§ **Task brief**
The full listing, returned exactly and free of pictures, is the expected answer.

§ **The input**
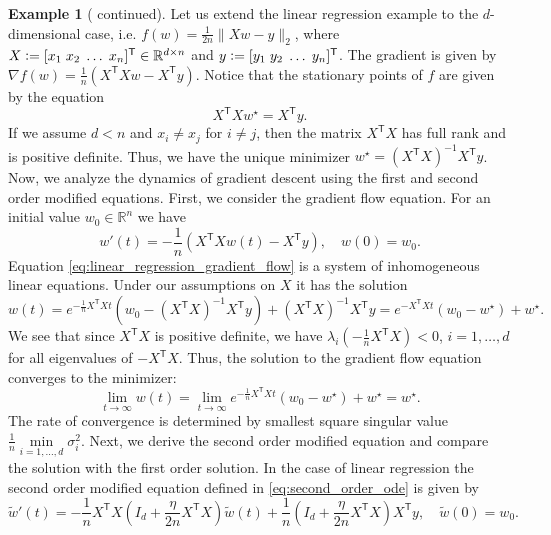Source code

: \documentclass[12pt]{article}
\theoremstyle{definition}
\newtheorem{example}[example]{Example}
\numberwithin{equation}{section}
\newcommand{\R}{\mathbb{R}}
\newcommand{\T}{\mathsf{T}}
\newcommand{\norm}[1]{\lVert{#1}\rVert_2}
\newcommand{\defeq}{\vcentcolon=}
\begin{document}
\begin{example}[ continued]
  Let us extend the linear regression example to the $d$-dimensional case, i.e. $f(w)=\frac{1}{2n} \norm{Xw - y}$, where $X \defeq [x_1\;x_2\;\dots\;x_n]^\T \in \R^{d \times n}$ and $y \defeq [y_1\;y_2\;\dots\;y_n]^\T$. 
  The gradient is given by $\nabla f(w) = \frac{1}{n}\left(X^\T Xw - X^\T y\right)$. 
  Notice that the stationary points of $f$ are given by the equation
  \begin{equation*}
    X^\T Xw^\star = X^\T y.
  \end{equation*}
  If we assume $d < n$ and $x_i \neq x_j$ for $i \neq j$, then the matrix $X^\T X$ has full rank and is positive definite. Thus, we have the unique minimizer $w^\star = (X^\T X)^{-1}X^\T y$.
  Now, we analyze the dynamics of gradient descent using the first and second order modified equations. First, we consider the gradient flow equation.
  For an initial value $w_0 \in \R^n$ we have 
  \begin{equation}
    \label{eq:linear_regression_gradient_flow}
    w'(t) = -\frac{1}{n}\left(X^\T Xw(t) - X^\T y\right), \quad w(0) = w_0.
  \end{equation}
  Equation \eqref{eq:linear_regression_gradient_flow} is a system of inhomogeneous linear equations. Under our assumptions on $X$ it has the solution
  \begin{equation*}
    w(t) = e^{-\frac{1}{n}X^\T Xt}(w_0 - (X^\T X)^{-1}X^\T y) + (X^\T X)^{-1}X^\T y = e^{-X^\T Xt}(w_0 - w^\star) + w^\star.
  \end{equation*}
  We see that since $X^\T X$ is positive definite, we have $\lambda_i(-\frac{1}{n}X^\T X) < 0$, $i = 1, \dots, d$ for all eigenvalues of $-X^\T X$. Thus, the solution to the gradient flow equation converges to the minimizer:
  \begin{equation*}
    \lim_{t \rightarrow \infty} w(t) = \lim_{t \rightarrow \infty} e^{-\frac{1}{n}X^\T Xt}(w_0 - w^\star) + w^\star = w^\star.
  \end{equation*}
  The rate of convergence is determined by smallest square singular value $\frac{1}{n}\min\limits_{i=1,\dots,d}\sigma_i^2$. Next, we derive the second order modified equation and compare the solution with the first order solution. In the case of linear regression the second order modified equation defined in \eqref{eq:second_order_ode} is given by
  \begin{equation*}
    \widetilde{w}'(t) = -\frac{1}{n}X^\T X \left(I_d + \frac{\eta}{2n}X^\T X\right)\widetilde{w}(t) + \frac{1}{n}\left(I_d + \frac{\eta}{2n} X^\T X\right)X^\T y, \quad \widetilde{w}(0) = w_0.

\end{equation*}
\end{example}
\end{document}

§ **Result**
Source code

: \documentclass[12pt]{article}
\theoremstyle{definition}
\newtheorem{example}[example]{Example}
\numberwithin{equation}{section}
\newcommand{\R}{\mathbb{R}}
\newcommand{\T}{\mathsf{T}}
\newcommand{\norm}[1]{\lVert{#1}\rVert_2}
\newcommand{\defeq}{\vcentcolon=}
\begin{document}
\begin{example}[ continued]
  Let us extend the linear regression example to the $d$-dimensional case, i.e. $f(w)=\frac{1}{2n} \norm{Xw - y}$, where $X \defeq [x_1\;x_2\;\dots\;x_n]^\T \in \R^{d \times n}$ and $y \defeq [y_1\;y_2\;\dots\;y_n]^\T$. 
  The gradient is given by $\nabla f(w) = \frac{1}{n}\left(X^\T Xw - X^\T y\right)$. 
  Notice that the stationary points of $f$ are given by the equation
  \begin{equation*}
    X^\T Xw^\star = X^\T y.
  \end{equation*}
  If we assume $d < n$ and $x_i \neq x_j$ for $i \neq j$, then the matrix $X^\T X$ has full rank and is positive definite. Thus, we have the unique minimizer $w^\star = (X^\T X)^{-1}X^\T y$.
  Now, we analyze the dynamics of gradient descent using the first and second order modified equations. First, we consider the gradient flow equation.
  For an initial value $w_0 \in \R^n$ we have 
  \begin{equation}
    \label{eq:linear_regression_gradient_flow}
    w'(t) = -\frac{1}{n}\left(X^\T Xw(t) - X^\T y\right), \quad w(0) = w_0.
  \end{equation}
  Equation \eqref{eq:linear_regression_gradient_flow} is a system of inhomogeneous linear equations. Under our assumptions on $X$ it has the solution
  \begin{equation*}
    w(t) = e^{-\frac{1}{n}X^\T Xt}(w_0 - (X^\T X)^{-1}X^\T y) + (X^\T X)^{-1}X^\T y = e^{-X^\T Xt}(w_0 - w^\star) + w^\star.
  \end{equation*}
  We see that since $X^\T X$ is positive definite, we have $\lambda_i(-\frac{1}{n}X^\T X) < 0$, $i = 1, \dots, d$ for all eigenvalues of $-X^\T X$. Thus, the solution to the gradient flow equation converges to the minimizer:
  \begin{equation*}
    \lim_{t \rightarrow \infty} w(t) = \lim_{t \rightarrow \infty} e^{-\frac{1}{n}X^\T Xt}(w_0 - w^\star) + w^\star = w^\star.
  \end{equation*}
  The rate of convergence is determined by smallest square singular value $\frac{1}{n}\min\limits_{i=1,\dots,d}\sigma_i^2$. Next, we derive the second order modified equation and compare the solution with the first order solution. In the case of linear regression the second order modified equation defined in \eqref{eq:second_order_ode} is given by
  \begin{equation*}
    \widetilde{w}'(t) = -\frac{1}{n}X^\T X \left(I_d + \frac{\eta}{2n}X^\T X\right)\widetilde{w}(t) + \frac{1}{n}\left(I_d + \frac{\eta}{2n} X^\T X\right)X^\T y, \quad \widetilde{w}(0) = w_0.

\end{equation*}
\end{example}
\end{document}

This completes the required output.